There are already more than twice as many migrants in private housing, including houses of multiple occupancy, than in hotels. And accommodation like this may suit a government as cynical as this one better than hotels. Individual houses provide less of a focal point for protest than hotels, and the Home Office, working with Serco, has been building up its property portfolio for some time.
With 1.33 million people on local waiting lists for social housing, this is a serious breach of the fundamental deal offered by citizenship. Foreign nationals – who broke into our country knowing it was illegal – are being offered housing that is not available to British families in need. And the unfortunate residents who live nearby are very deliberately kept in the dark.
As an MP elected last year, I have been horrified by the secrecy with which ministers handle housing migrants.
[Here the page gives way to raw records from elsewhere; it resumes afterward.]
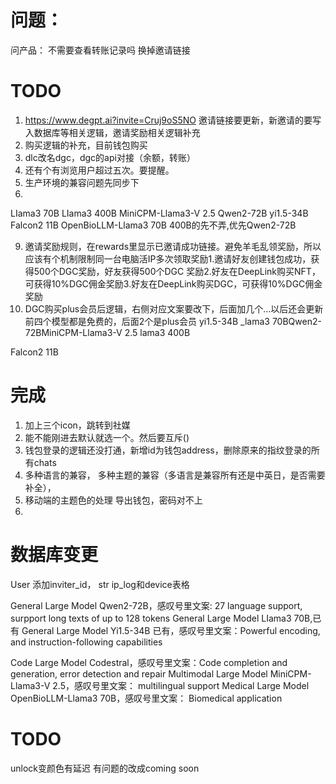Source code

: 
# 问题：
问产品： 不需要查看转账记录吗
换掉邀请链接


# TODO
1. https://www.degpt.ai?invite=Cruj9oS5NO 邀请链接要更新，新邀请的要写入数据库等相关逻辑，邀请奖励相关逻辑补充
2. 购买逻辑的补充，目前钱包购买
4. dlc改名dgc，dgc的api对接（余额，转账）
5. 还有个有浏览用户超过五次。要提醒。
6. 生产环境的兼容问题先同步下
8. 

  LIama3 70B
LIama3 400B
MiniCPM-Llama3-V 2.5
Qwen2-72B
yi1.5-34B
Falcon2 11B   OpenBioLLM-Llama3 70B
400B的先不弄,优先Qwen2-72B

9. 邀请奖励规则，在rewards里显示已邀请成功链接。避免羊毛乱领奖励，所以应该有个机制限制同一台电脑活IP多次领取奖励1.邀请好友创建钱包成功，获得500个DGC奖励，好友获得500个DGC
奖励2.好友在DeepLink购买NFT，可获得10%DGC佣金奖励3.好友在DeepLink购买DGC，可获得10%DGC佣金奖励
10. DGC购买plus会员后逻辑，右侧对应文案要改下，后面加几个…以后还会更新前四个模型都是免费的，后面2个是plus会员
yi1.5-34B
_lama3 70BQwen2-72BMiniCPM-Llama3-V 2.5
lama3 400B

Falcon2 11B
   



# 完成
1. 加上三个icon，跳转到社媒
2. 能不能刚进去默认就选一个。然后要互斥()
3. 钱包登录的逻辑还没打通，新增id为钱包address，删除原来的指纹登录的所有chats
3. 多种语言的兼容， 多种主题的兼容（多语言是兼容所有还是中英日，是否需要补全），
4. 移动端的主题色的处理
导出钱包，密码对不上
5. 


   


# 数据库变更
User 添加inviter_id， str
ip_log和device表格



General Large Model Qwen2-72B，感叹号里文案: 27 language support, surpport long texts of up to 128 tokens
General Large Model  LIama3 70B,已有
General Large Model  Yi1.5-34B 已有，感叹号里文案：Powerful encoding, and instruction-following capabilities

Code Large Model  Codestral，感叹号里文案：Code completion and generation, error detection and repair
Multimodal  Large Model MiniCPM-Llama3-V 2.5，感叹号里文案： multilingual support
Medical Large Model  OpenBioLLM-Llama3 70B，感叹号里文案： Biomedical application



# TODO

unlock变颜色有延迟
有问题的改成coming soon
When I asked why MPs are not informed about migrants being moved into their constituencies, the immigration minister said we would only be told when it is 'lawful, proportional and necessary.' In other words: never.
After the disorder last year, we learnt from press leaks that an internal government paper had said asylum hotels had 'stoked community tensions' and were a 'critical factor behind the summer riots.' Yet when I used the Freedom of Information Act to request a copy of the paper, the Government said while the information was held, it would not be released because ministers needed a 'safe space' to think about policy.
The truth is that Labour's immigration policy means surrender and secrecy. The illegal immigrants crossing the Channel will keep on coming, Labour will keep granting them asylum, and ministers will do everything to keep the consequences – for housing, for crime, for the cost to the taxpayer – a secret from you.